It is important to arrive before midday at the dwelling of this Pharaoh, and at eight o’clock sharp, therefore, on a clear February morning, I set out from Luxor, where for many days my dahabiya had slumbered against the bank of the Nile. It is necessary first of all to cross the river, for the Theban kings of the Middle Empire all established their eternal habitations on the opposite bank—far beyond the plains of the river shore, right away in those mountains which bound the horizon as with a wall of adorable rose-colour. Other canoes, which are also crossing, glide by the side of mine on the tranquil water. The passengers seem to belong to that variety of Anglo-Saxons which is equipped by Thomas Cook & Sons (Egypt Ltd.), and like me, no doubt, they are bound for the royal presence.

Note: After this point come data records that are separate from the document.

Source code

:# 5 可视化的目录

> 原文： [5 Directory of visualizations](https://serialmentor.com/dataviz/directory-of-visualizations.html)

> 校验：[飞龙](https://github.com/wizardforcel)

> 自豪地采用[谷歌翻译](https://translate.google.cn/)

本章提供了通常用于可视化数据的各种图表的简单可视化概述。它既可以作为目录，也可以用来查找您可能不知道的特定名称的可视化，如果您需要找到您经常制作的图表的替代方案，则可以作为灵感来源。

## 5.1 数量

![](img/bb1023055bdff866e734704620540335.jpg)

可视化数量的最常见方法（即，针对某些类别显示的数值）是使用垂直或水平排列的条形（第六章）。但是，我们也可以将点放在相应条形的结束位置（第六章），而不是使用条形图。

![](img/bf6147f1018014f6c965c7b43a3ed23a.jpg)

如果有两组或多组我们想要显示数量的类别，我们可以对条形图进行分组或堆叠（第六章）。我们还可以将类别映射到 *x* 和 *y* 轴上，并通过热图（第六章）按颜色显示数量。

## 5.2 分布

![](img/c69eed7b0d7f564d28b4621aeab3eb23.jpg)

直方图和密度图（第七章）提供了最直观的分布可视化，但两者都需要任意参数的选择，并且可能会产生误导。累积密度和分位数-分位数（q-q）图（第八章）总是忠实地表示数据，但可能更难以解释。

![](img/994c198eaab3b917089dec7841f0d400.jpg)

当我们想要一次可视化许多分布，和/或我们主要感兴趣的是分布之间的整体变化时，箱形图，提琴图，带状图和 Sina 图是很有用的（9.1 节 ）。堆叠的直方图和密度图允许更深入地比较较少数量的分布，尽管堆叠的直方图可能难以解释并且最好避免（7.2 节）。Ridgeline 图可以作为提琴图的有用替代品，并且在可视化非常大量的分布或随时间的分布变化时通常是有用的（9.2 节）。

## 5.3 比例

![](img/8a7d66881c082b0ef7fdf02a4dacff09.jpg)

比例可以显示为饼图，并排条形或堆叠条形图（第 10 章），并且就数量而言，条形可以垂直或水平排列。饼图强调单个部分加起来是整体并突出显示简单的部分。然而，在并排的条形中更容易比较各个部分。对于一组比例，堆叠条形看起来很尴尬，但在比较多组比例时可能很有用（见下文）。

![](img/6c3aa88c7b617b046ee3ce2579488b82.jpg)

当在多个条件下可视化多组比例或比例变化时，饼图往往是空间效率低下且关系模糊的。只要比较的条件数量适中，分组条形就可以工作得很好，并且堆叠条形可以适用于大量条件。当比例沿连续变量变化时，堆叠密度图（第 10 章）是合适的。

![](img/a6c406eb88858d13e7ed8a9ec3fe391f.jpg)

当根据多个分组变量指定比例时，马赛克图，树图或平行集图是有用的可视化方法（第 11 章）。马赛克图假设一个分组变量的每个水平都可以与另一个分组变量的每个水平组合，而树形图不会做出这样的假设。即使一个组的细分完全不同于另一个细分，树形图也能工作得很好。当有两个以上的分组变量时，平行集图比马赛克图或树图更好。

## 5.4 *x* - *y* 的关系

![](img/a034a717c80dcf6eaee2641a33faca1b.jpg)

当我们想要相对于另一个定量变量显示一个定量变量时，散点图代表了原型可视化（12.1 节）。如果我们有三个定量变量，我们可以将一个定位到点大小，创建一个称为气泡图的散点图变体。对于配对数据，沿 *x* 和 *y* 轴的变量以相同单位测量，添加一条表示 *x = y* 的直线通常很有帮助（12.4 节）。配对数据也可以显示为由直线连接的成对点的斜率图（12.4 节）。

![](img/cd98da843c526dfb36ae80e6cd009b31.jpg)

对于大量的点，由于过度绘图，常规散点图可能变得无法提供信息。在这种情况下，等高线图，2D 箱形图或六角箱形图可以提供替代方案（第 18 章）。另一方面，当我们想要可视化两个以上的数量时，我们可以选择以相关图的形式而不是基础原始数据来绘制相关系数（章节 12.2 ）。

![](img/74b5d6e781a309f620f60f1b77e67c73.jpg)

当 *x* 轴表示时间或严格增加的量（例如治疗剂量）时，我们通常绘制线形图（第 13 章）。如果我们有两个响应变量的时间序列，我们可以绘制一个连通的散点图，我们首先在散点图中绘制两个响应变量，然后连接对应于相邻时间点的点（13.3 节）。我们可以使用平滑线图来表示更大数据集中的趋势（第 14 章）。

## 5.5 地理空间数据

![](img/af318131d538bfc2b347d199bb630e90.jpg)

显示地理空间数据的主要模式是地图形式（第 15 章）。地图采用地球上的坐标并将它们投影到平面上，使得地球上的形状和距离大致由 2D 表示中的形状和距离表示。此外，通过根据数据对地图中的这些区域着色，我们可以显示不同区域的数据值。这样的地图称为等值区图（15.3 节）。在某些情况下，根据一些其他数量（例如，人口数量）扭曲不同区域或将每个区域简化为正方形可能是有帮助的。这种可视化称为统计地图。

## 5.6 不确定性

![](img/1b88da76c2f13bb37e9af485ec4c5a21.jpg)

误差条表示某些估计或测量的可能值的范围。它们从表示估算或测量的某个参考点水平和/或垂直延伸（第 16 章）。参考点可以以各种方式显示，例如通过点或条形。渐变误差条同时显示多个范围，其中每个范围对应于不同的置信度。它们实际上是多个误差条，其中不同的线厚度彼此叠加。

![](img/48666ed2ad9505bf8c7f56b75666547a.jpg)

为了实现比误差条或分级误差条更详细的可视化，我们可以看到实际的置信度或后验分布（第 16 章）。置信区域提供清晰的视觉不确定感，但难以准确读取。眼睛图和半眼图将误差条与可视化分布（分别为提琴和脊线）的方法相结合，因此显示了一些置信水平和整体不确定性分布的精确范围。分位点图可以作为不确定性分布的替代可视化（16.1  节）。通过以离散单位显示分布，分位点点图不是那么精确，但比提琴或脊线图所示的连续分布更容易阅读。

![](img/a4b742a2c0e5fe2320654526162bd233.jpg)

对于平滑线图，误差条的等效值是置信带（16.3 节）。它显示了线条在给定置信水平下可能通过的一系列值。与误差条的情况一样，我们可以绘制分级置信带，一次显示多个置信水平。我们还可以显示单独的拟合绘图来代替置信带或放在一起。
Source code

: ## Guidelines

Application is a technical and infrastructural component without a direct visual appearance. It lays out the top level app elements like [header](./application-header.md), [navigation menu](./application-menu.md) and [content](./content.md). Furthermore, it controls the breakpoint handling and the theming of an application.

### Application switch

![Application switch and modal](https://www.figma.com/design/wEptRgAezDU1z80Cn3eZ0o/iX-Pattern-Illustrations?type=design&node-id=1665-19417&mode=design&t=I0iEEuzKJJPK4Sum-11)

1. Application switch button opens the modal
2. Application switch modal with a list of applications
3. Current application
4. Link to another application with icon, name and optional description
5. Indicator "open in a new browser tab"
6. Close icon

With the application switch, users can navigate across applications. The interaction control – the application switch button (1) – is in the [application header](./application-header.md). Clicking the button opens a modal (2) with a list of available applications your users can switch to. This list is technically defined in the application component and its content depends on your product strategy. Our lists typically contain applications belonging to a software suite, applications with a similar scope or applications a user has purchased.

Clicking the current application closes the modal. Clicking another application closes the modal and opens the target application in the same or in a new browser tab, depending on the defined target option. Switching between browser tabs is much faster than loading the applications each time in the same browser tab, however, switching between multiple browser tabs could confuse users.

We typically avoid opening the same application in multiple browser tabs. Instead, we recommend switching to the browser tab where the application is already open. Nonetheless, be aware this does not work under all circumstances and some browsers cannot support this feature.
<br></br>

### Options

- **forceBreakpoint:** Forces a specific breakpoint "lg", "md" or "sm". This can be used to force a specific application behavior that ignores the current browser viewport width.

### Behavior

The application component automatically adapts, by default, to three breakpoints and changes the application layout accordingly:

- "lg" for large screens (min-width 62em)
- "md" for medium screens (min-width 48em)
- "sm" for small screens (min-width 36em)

We land on the sand of the opposite bank, which to-day is almost deserted. Formerly there stretched here a regular suburb of Thebes—that, namely, of the preparers of mummies, with thousands of ovens wherein to heat the natron and the oils, which preserved the bodies from corruption. In this Thebes, where for some fifty centuries, everything that died, whether man or beast, was minutely prepared and swathed in bandages, it will readily be understood what importance this quarter of the embalmers came to assume. And it was to the neighbouring mountains that the products of so many careful wrappings were borne for burial, while the Nile carried away the blood from the bodies and the filth of their entrails. That chain of living rocks that rises before us, coloured each morning with the same rose, as of a tender flower, is literally stuffed with dead bodies.
We have to cross a wide plain before reaching the mountains, and on our way cornfields alternate with stretches of sand already desertlike. Behind us extends the old Nile and the opposite bank which we have lately quitted—the bank of Luxor, whose gigantic Pharaonic colonnades are as it were lengthened below by their own reflection in the mirror of the river. And in this radiant morning, in this pure light, it would be admirable, this eternal temple, with its image reversed in the depth of the blue water, were it not that at its sides, and to twice its height, rises the impudent Winter Palace, that monster hotel built last year for the fastidious tourists. And yet, who knows? The jackanapes who deposited this abomination on the sacred soil of Egypt perhaps imagines that he equals the merit of the artist who is now restoring the sanctuaries of Thebes, or even the glory of the Pharaohs who built them.
As we draw nearer to the chain of Libya, where this king awaits us, we traverse fields still green with growing corn—and sparrows and larks sing around us in the impetuous spring of this land of Thebes.